### YOUR TASK
Wherever the word "folder" appears in a line of the data, that line should be copied.

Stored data
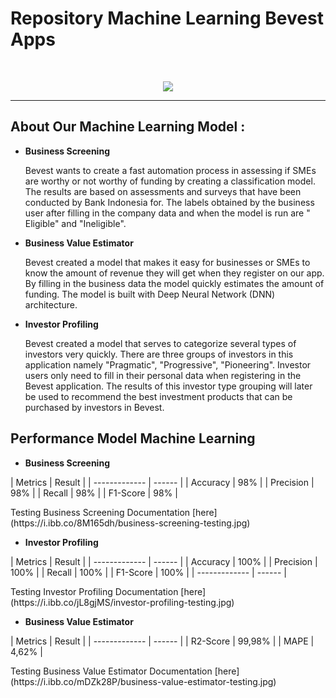 # Repository Machine Learning Bevest Apps
<br>
<p align="center">
  <a href="https://github.com/DenverCoder1/readme-typing-svg"><img src="https://readme-typing-svg.herokuapp.com?font=Plus+Jakarta+Sans&weight=500&size=30&lines=B+E+V+E+S+T;Be+Investor,+Grow+Together+!;&center=true&color=1E90FF&width=500&height=45"></a>
</p>
<hr/>

## About Our Machine Learning Model :
- **Business Screening**
   <p>Bevest wants to create a fast automation process in assessing if SMEs are worthy or not worthy of funding by creating a classification model. The results are based on assessments and surveys that have been conducted by Bank Indonesia for. The labels obtained by the business user after filling in the company data and when the model is run are " Eligible" and "Ineligible".</p>

- **Business Value Estimator**
   <p>Bevest created a model that makes it easy for businesses or SMEs to know the amount of revenue they will get when they register on our app. By filling in the business data the model quickly estimates the amount of funding. The model is built with Deep Neural Network (DNN) architecture.</p>

- **Investor Profiling**
   <p>Bevest created a model that serves to categorize several types of investors very quickly. There are three groups of investors in this application namely "Pragmatic", "Progressive", "Pioneering". Investor users only need to fill in their personal data when registering in the Bevest application. The results of this investor type grouping will later be used to recommend the best investment products that can be purchased by investors in Bevest.</p>  


## Performance Model Machine Learning
-  **Business Screening**
<p>
|    Metrics    | Result |
| ------------- | ------ |
| Accuracy      | 98%    |
| Precision     | 98%    |
| Recall        | 98%    |
| F1-Score      | 98%    |
</p>
  <p align="left">Testing Business Screening Documentation [here](https://i.ibb.co/8M165dh/business-screening-testing.jpg)</p>

-  **Investor Profiling**
<p>
|    Metrics    | Result |
| ------------- | ------ |
| Accuracy      | 100%   |
| Precision     | 100%   |
| Recall        | 100%   |
| F1-Score      | 100%   |
| ------------- | ------ |
</p>
  <p align="left">Testing Investor Profiling Documentation [here](https://i.ibb.co/jL8gjMS/investor-profiling-testing.jpg)</p>
  
-  **Business Value Estimator**
<p>
|    Metrics    | Result |
| ------------- | ------ |
| R2-Score      | 99,98% |
| MAPE          | 4,62%  |
</p>
  <p align="left">Testing Business Value Estimator Documentation [here](https://i.ibb.co/mDZk28P/business-value-estimator-testing.jpg)</p>
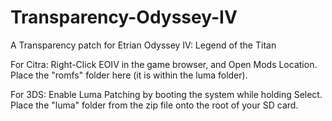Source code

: # Transparency-Odyssey-IV
A Transparency patch for Etrian Odyssey IV: Legend of the Titan




For Citra: 
Right-Click EOIV in the game browser, and Open Mods Location. Place the "romfs" folder here (it is within the luma folder).


For 3DS: 
Enable Luma Patching by booting the system while holding Select.
Place the "luma" folder from the zip file onto the root of your SD card.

### REPLY
Right-Click EOIV in the game browser, and Open Mods Location. Place the "romfs" folder here (it is within the luma folder).
Place the "luma" folder from the zip file onto the root of your SD card.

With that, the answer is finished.